Materials provided START

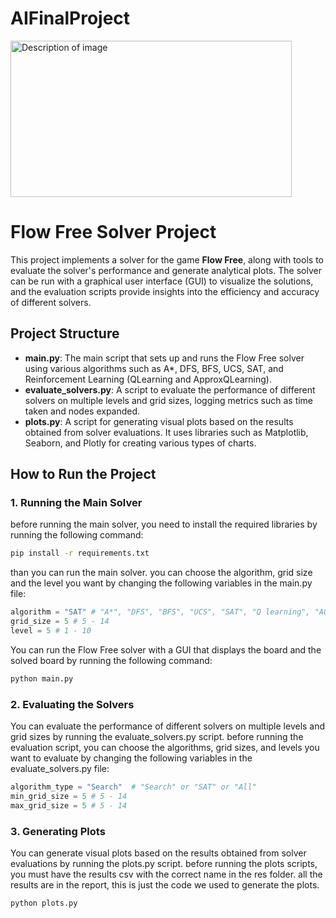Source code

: # AIFinalProject

<img src="img1.png" alt="Description of image" width="450" height="250">


# Flow Free Solver Project

This project implements a solver for the game **Flow Free**, along with tools to evaluate the solver's performance and generate analytical plots. The solver can be run with a graphical user interface (GUI) to visualize the solutions, and the evaluation scripts provide insights into the efficiency and accuracy of different solvers.

## Project Structure

- **main.py**: The main script that sets up and runs the Flow Free solver using various algorithms such as A*, DFS, BFS, UCS, SAT, and Reinforcement Learning (QLearning and ApproxQLearning).
- **evaluate_solvers.py**: A script to evaluate the performance of different solvers on multiple levels and grid sizes, logging metrics such as time taken and nodes expanded.
- **plots.py**: A script for generating visual plots based on the results obtained from solver evaluations. It uses libraries such as Matplotlib, Seaborn, and Plotly for creating various types of charts.

## How to Run the Project

### 1. Running the Main Solver
before running the main solver, you need to install the required libraries by running the following command:

```bash
pip install -r requirements.txt
```

than you can run the main solver. you can choose the algorithm, grid size and the level you want 
by changing the following variables in the main.py file:

```python
algorithm = "SAT" # "A*", "DFS", "BFS", "UCS", "SAT", "Q learning", "AQ learning"
grid_size = 5 # 5 - 14
level = 5 # 1 - 10
```

You can run the Flow Free solver with a GUI that displays the board and the solved board
by running the following command:

```bash
python main.py
```

### 2. Evaluating the Solvers
You can evaluate the performance of different solvers on multiple levels and grid sizes by running the evaluate_solvers.py script.
before running the evaluation script, you can choose the algorithms, grid sizes, and levels you want to evaluate by changing the following variables in the evaluate_solvers.py file:

```python
algorithm_type = "Search"  # "Search" or "SAT" or "All"
min_grid_size = 5 # 5 - 14
max_grid_size = 5 # 5 - 14
```

### 3. Generating Plots
You can generate visual plots based on the results obtained from solver evaluations by running the plots.py script.
before running the plots scripts, you must have the results csv with the correct name in the res folder.
all the results are in the report, this is just the code we used to generate the plots.

```bash
python plots.py
```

Materials provided END

_Task goal:_ Scan the records above for the lines holding "# Flow Free Solver Project" and "## Project Structure". Transcribe those two and every line between them word for word, and no others.

_Written reply:_
# Flow Free Solver Project

This project implements a solver for the game **Flow Free**, along with tools to evaluate the solver's performance and generate analytical plots. The solver can be run with a graphical user interface (GUI) to visualize the solutions, and the evaluation scripts provide insights into the efficiency and accuracy of different solvers.

## Project Structure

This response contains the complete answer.